Archiving your past tweets as Markdown with a good text editor & a few simple bash commands

Over the past week or so, several very smart folks have been blogging about using the way-cool multi-service If This, Then That (IFTTT) to automatically archive all of your tweets to a file in your Dropbox. I’ve learned lots of useful info from these articles:

Justin Blanton: IFTTT recipe to log tweets to a Dropbox file
Ian Beck: Archiving tweets using IFTTT and Dropbox
Brett Terpstra: Web Excursions: Twitter Hacking Edition

The original IFTTT recipe archived tweets to a plain text file (good!) but without any Markdown goodness (not so good!). Later, others figured out to output to Markdown (great!), so that’s what I’ve been doing. In my case, I save all tweets to file named Twitter Archive.txt in my Dropbox, using this template:

<br><br>
[]()<br><br>
---<br>

Now, this is great for all future tweets, but what about previous tweets? If you read Brett’s article above, he links to several solutions to that problem: scripts that download your previous tweets¹ so that you can add them to your Twitter archive file in Dropbox before you enable the IFTTT recipe (or after, if you don’t mind cutting & pasting). However, I had several problems with those solutions:

They were all based on Python or other programming languages, & I don’t know those. I can mess around with (some of) them, but not with any high (or even low) level of competence.
I like bash & shell scripting & command line tools so I’d prefer to use those.
The outputs of those other scripts may not match the template I like, & I’d prefer not having to muck about in scripting languages I don’t speak to fix that.

So instead, here’s what I did to grab my archive of tweets & get them ready for any new additions provided by IFTTT. This worked great on Mac OS X, but it should work as well on any UNIX out there. Windows? I have no idea?
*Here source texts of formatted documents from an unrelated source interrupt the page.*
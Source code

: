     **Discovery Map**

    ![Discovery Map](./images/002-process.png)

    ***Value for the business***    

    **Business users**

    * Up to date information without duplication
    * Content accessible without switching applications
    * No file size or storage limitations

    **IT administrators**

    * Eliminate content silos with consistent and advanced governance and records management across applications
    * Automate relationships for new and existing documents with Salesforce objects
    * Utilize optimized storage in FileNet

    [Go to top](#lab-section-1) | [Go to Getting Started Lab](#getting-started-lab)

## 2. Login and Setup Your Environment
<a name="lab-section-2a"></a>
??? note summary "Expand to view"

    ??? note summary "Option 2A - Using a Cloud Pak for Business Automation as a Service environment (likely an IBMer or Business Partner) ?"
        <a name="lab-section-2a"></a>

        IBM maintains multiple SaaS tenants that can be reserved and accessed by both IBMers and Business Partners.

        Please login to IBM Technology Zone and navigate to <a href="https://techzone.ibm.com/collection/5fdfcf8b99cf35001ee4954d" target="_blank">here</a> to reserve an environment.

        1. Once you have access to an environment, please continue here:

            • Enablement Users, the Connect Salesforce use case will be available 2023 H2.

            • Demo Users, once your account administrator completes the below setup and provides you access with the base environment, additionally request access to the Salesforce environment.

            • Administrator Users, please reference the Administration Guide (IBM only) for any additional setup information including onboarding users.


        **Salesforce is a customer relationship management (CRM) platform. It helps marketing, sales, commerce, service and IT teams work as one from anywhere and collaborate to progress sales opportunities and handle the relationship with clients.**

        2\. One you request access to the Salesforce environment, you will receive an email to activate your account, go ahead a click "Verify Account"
Grab your archive of old tweets

The easiest way I know of to grab your old tweets is to use a free site called, cleverly enough, All My Tweets, at http://www.allmytweets.net.
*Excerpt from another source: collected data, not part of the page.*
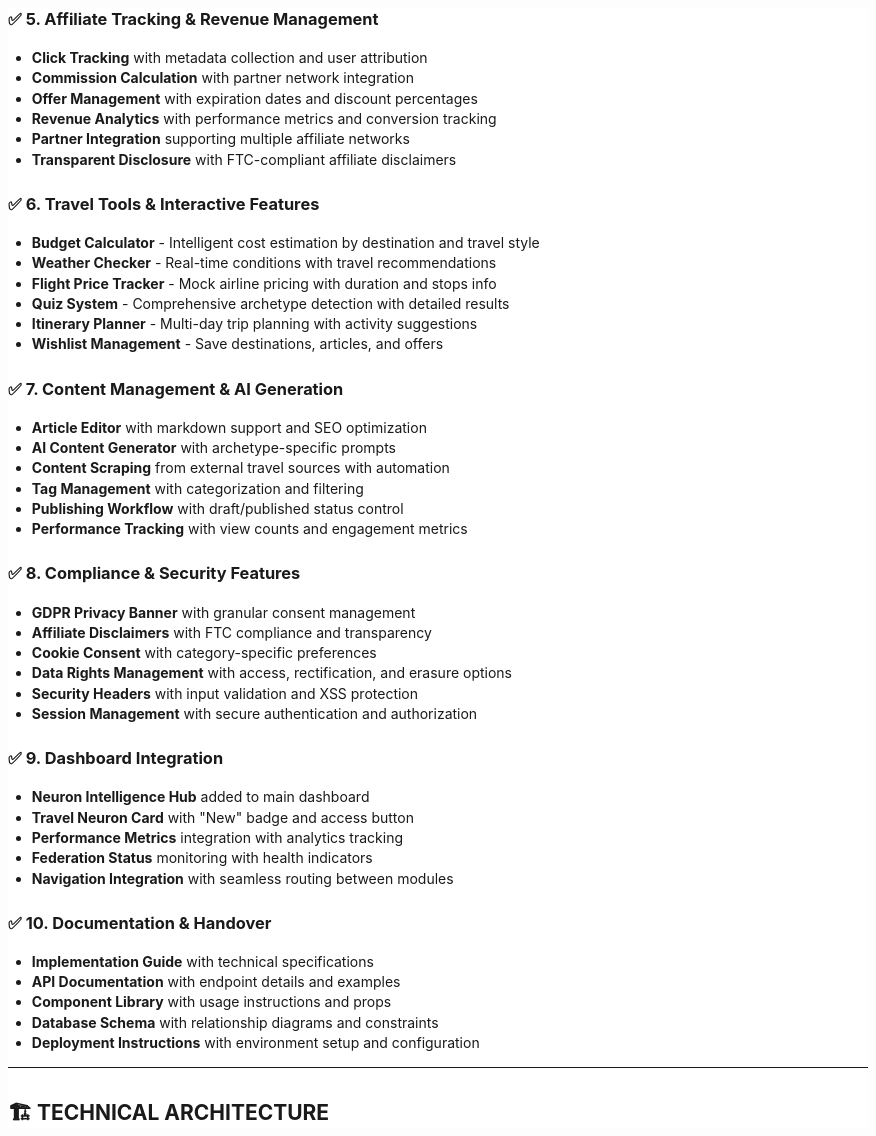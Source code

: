 ### ✅ 5. Affiliate Tracking & Revenue Management
- **Click Tracking** with metadata collection and user attribution
- **Commission Calculation** with partner network integration
- **Offer Management** with expiration dates and discount percentages
- **Revenue Analytics** with performance metrics and conversion tracking
- **Partner Integration** supporting multiple affiliate networks
- **Transparent Disclosure** with FTC-compliant affiliate disclaimers

### ✅ 6. Travel Tools & Interactive Features
- **Budget Calculator** - Intelligent cost estimation by destination and travel style
- **Weather Checker** - Real-time conditions with travel recommendations
- **Flight Price Tracker** - Mock airline pricing with duration and stops info
- **Quiz System** - Comprehensive archetype detection with detailed results
- **Itinerary Planner** - Multi-day trip planning with activity suggestions
- **Wishlist Management** - Save destinations, articles, and offers

### ✅ 7. Content Management & AI Generation
- **Article Editor** with markdown support and SEO optimization
- **AI Content Generator** with archetype-specific prompts
- **Content Scraping** from external travel sources with automation
- **Tag Management** with categorization and filtering
- **Publishing Workflow** with draft/published status control
- **Performance Tracking** with view counts and engagement metrics

### ✅ 8. Compliance & Security Features
- **GDPR Privacy Banner** with granular consent management
- **Affiliate Disclaimers** with FTC compliance and transparency
- **Cookie Consent** with category-specific preferences
- **Data Rights Management** with access, rectification, and erasure options
- **Security Headers** with input validation and XSS protection
- **Session Management** with secure authentication and authorization

### ✅ 9. Dashboard Integration
- **Neuron Intelligence Hub** added to main dashboard
- **Travel Neuron Card** with "New" badge and access button
- **Performance Metrics** integration with analytics tracking
- **Federation Status** monitoring with health indicators
- **Navigation Integration** with seamless routing between modules

### ✅ 10. Documentation & Handover
- **Implementation Guide** with technical specifications
- **API Documentation** with endpoint details and examples
- **Component Library** with usage instructions and props
- **Database Schema** with relationship diagrams and constraints
- **Deployment Instructions** with environment setup and configuration

---

## 🏗️ TECHNICAL ARCHITECTURE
Go there in Google Chrome², enter your Twitter handle—you do NOT need to enter your password, so this is safe—press Get Tweets, and a few moments later you should see a list of your tweets.

Save the webpage to your Desktop (just the HTML is fine—you don’t need any of the supporting CSS or JavaScript) & open it in BBEdit³.

First of all, let’s get this wad of HTML turned into something a bit easier to read & parse. In BBEdit, go to Markup > Utilities > Format… & select Pretty Print.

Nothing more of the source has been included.